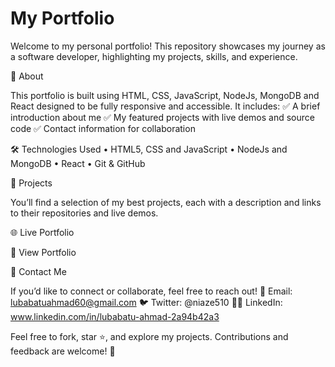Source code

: # My Portfolio

Welcome to my personal portfolio! This repository showcases my journey as a software developer, highlighting my projects, skills, and experience.

🚀 About

This portfolio is built using HTML, CSS, JavaScript, NodeJs, MongoDB and React designed to be fully responsive and accessible. It includes:
✅ A brief introduction about me
✅ My featured projects with live demos and source code
✅ Contact information for collaboration

🛠 Technologies Used
• HTML5, CSS and JavaScript
• NodeJs and MongoDB
• React
• Git & GitHub

📂 Projects

You’ll find a selection of my best projects, each with a description and links to their repositories and live demos.

🌐 Live Portfolio

🔗 View Portfolio

📩 Contact Me

If you’d like to connect or collaborate, feel free to reach out!
📧 Email: lubabatuahmad60@gmail.com
🐦 Twitter: @niaze510
👩‍💻 LinkedIn: www.linkedin.com/in/lubabatu-ahmad-2a94b42a3

Feel free to fork, star ⭐, and explore my projects. Contributions and feedback are welcome! 🎉
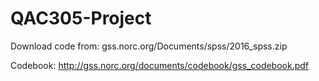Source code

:# QAC305-Project

Download code from: 
gss.norc.org/Documents/spss/2016_spss.zip

Codebook:
http://gss.norc.org/documents/codebook/gss_codebook.pdf

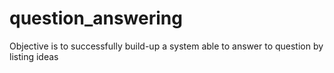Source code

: # question_answering
Objective is to successfully build-up a system able to answer to question by listing ideas
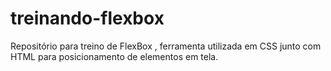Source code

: # treinando-flexbox
Repositório para treino de FlexBox , ferramenta utilizada em CSS junto com HTML para posicionamento de elementos em tela. 
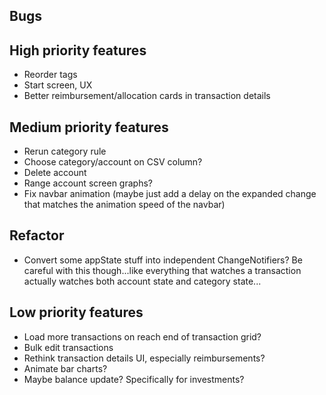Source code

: ## Bugs


## High priority features
- Reorder tags
- Start screen, UX
- Better reimbursement/allocation cards in transaction details

## Medium priority features
- Rerun category rule
- Choose category/account on CSV column?
- Delete account
- Range account screen graphs?
- Fix navbar animation (maybe just add a delay on the expanded change that matches the animation speed of the navbar)


## Refactor
- Convert some appState stuff into independent ChangeNotifiers? Be careful with this though...like everything that 
  watches a transaction actually watches both account state and category state...


## Low priority features
- Load more transactions on reach end of transaction grid?
- Bulk edit transactions
- Rethink transaction details UI, especially reimbursements?
- Animate bar charts?
- Maybe balance update? Specifically for investments?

----

#### [EXERCISE DESCRIPTION]
Pictures excluded, set down all the entries exactly.

#### [RESPONSE TO THIS TASK]
Source code

: # My Portfolio

Welcome to my personal portfolio! This repository showcases my journey as a software developer, highlighting my projects, skills, and experience.

🚀 About

This portfolio is built using HTML, CSS, JavaScript, NodeJs, MongoDB and React designed to be fully responsive and accessible. It includes:
✅ A brief introduction about me
✅ My featured projects with live demos and source code
✅ Contact information for collaboration

🛠 Technologies Used
• HTML5, CSS and JavaScript
• NodeJs and MongoDB
• React
• Git & GitHub

📂 Projects

You’ll find a selection of my best projects, each with a description and links to their repositories and live demos.

🌐 Live Portfolio

🔗 View Portfolio

📩 Contact Me

If you’d like to connect or collaborate, feel free to reach out!
📧 Email: lubabatuahmad60@gmail.com
🐦 Twitter: @niaze510
👩‍💻 LinkedIn: www.linkedin.com/in/lubabatu-ahmad-2a94b42a3

Feel free to fork, star ⭐, and explore my projects. Contributions and feedback are welcome! 🎉
Source code

:# QAC305-Project

Download code from: 
gss.norc.org/Documents/spss/2016_spss.zip

Codebook:
http://gss.norc.org/documents/codebook/gss_codebook.pdf

Source code

: # question_answering
Objective is to successfully build-up a system able to answer to question by listing ideas
Source code

: # treinando-flexbox
Repositório para treino de FlexBox , ferramenta utilizada em CSS junto com HTML para posicionamento de elementos em tela. 
Source code

: ## Bugs


## High priority features
- Reorder tags
- Start screen, UX
- Better reimbursement/allocation cards in transaction details

## Medium priority features
- Rerun category rule
- Choose category/account on CSV column?
- Delete account
- Range account screen graphs?
- Fix navbar animation (maybe just add a delay on the expanded change that matches the animation speed of the navbar)


## Refactor
- Convert some appState stuff into independent ChangeNotifiers? Be careful with this though...like everything that 
  watches a transaction actually watches both account state and category state...


## Low priority features
- Load more transactions on reach end of transaction grid?
- Bulk edit transactions
- Rethink transaction details UI, especially reimbursements?
- Animate bar charts?
- Maybe balance update? Specifically for investments?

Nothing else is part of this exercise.